= Journal Citation Reports =

Annual publication covering academic journals

Journal Citation Reports (JCR) is an annual publication by Clarivate. It has been integrated with the Web of Science and is accessed from the Web of Science Core Collection. It provides information about academic journals in the natural and social sciences, including impact factors. JCR was originally published as a part of the Science Citation Index. Into the 21st century, the JCR, as a distinct service, is based on citations compiled from the Science Citation Index Expanded and the Social Sciences Citation Index. As of the 2023 edition, journals from the Arts and Humanities Citation Index and the Emerging Sources Citation Index have also been included.

==Basic journal information==
The information given for each journal includes:
- the basic bibliographic information of publisher, title abbreviation, language, ISSN
- the subject categories (there are 254 subject categories in the 2022 edition)

==Citation information==
- Basic citation data:
  - the number of articles published during that year and
  - the number of times the articles in the journal were cited during the year by later articles in itself and other journals,
- detailed tables showing
  - the number of times the articles in the journal were cited during the year by later articles in itself and other journals,
  - the number of citations made from articles published in the journal that year to it and other specific individual journals during each of the most recent ten years (the 20 journals most cited are included)
  - the number of times articles published in the journal during each of the most recent 10 years were cited by individual specific journals during the year (the twenty journals with the greatest number of citations are given)
- and several measures derived from these data for a given journal: its impact factor, immediacy index, etc.

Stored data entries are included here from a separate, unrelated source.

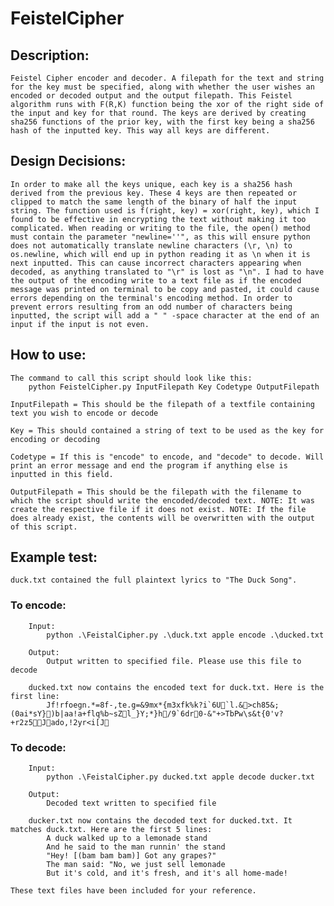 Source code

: # FeistelCipher
## Description: 
    Feistel Cipher encoder and decoder. A filepath for the text and string for the key must be specified, along with whether the user wishes an encoded or decoded output and the output filepath. This Feistel algorithm runs with F(R,K) function being the xor of the right side of the input and key for that round. The keys are derived by creating sha256 functions of the prior key, with the first key being a sha256 hash of the inputted key. This way all keys are different.

## Design Decisions:
    In order to make all the keys unique, each key is a sha256 hash derived from the previous key. These 4 keys are then repeated or clipped to match the same length of the binary of half the input string. The function used is f(right, key) = xor(right, key), which I found to be effective in encrypting the text without making it too complicated. When reading or writing to the file, the open() method must contain the parameter "newline=''", as this will ensure python does not automatically translate newline characters (\r, \n) to os.newline, which will end up in python reading it as \n when it is next inputted. This can cause incorrect characters appearing when decoded, as anything translated to "\r" is lost as "\n". I had to have the output of the encoding write to a text file as if the encoded message was printed on terminal to be copy and pasted, it could cause errors depending on the terminal's encoding method. In order to prevent errors resulting from an odd number of characters being inputted, the script will add a " " -space character at the end of an input if the input is not even.

## How to use:
    The command to call this script should look like this:
        python FeistelCipher.py InputFilepath Key Codetype OutputFilepath

    InputFilepath = This should be the filepath of a textfile containing text you wish to encode or decode

    Key = This should contained a string of text to be used as the key for encoding or decoding

    Codetype = If this is "encode" to encode, and "decode" to decode. Will print an error message and end the program if anything else is inputted in this field.

    OutputFilepath = This should be the filepath with the filename to which the script should write the encoded/decoded text. NOTE: It was create the respective file if it does not exist. NOTE: If the file does already exist, the contents will be overwritten with the output of this script.

## Example test:
    duck.txt contained the full plaintext lyrics to "The Duck Song".

###    To encode:
        Input:
            python .\FeistalCipher.py .\duck.txt apple encode .\ducked.txt
    
        Output:
            Output written to specified file. Please use this file to decode
        
        ducked.txt now contains the encoded text for duck.txt. Here is the first line:
            Jf!rfoegn.*=8f-,te.g=&9mx*{m3xfk%k?i`6U`l.&>ch85&;(0ai*sY})b|aa!a+flq%b~sZl_}Y;*}h/9`6dr0-&"+>TbPw\s&t{0'v?+r2z5Jado,!2yr<i[J

###    To decode:
        Input:
            python .\FeistalCipher.py ducked.txt apple decode ducker.txt 

        Output:
            Decoded text written to specified file

        ducker.txt now contains the decoded text for ducked.txt. It matches duck.txt. Here are the first 5 lines:
            A duck walked up to a lemonade stand
            And he said to the man runnin' the stand
            "Hey! [(bam bam bam)] Got any grapes?"
            The man said: "No, we just sell lemonade
            But it's cold, and it's fresh, and it's all home-made!

    These text files have been included for your reference.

There are separate editions for the sciences and the social sciences; the 2013 science edition includes 8,411 journals, and the 2012 social science edition contains 3,016 titles. The issue for each year is published the following year after the citations for the year have been published and the information processed. The publication is available online (JCR on the Web), or in CD format (JCR on CD-ROM); it was originally published in print, with the detailed tables on microfiche. In general, various universities, administrative centers and ministries in charge of higher education make their evaluations of university professors and other researchers on the number and quality of articles published in journals indexed in the JCR.

==Release schedule==
In recent years, it has often been released in mid-June. The 2017 Journal Citation Reports, based on 2016 data, was released on 14 June 2017.

==Integrations==
In April 2020, Journal Citation Reports included a beta for open access data, which uses Unpaywall data. It officially left the beta phase with the release of the 2020 JCR in June 2020.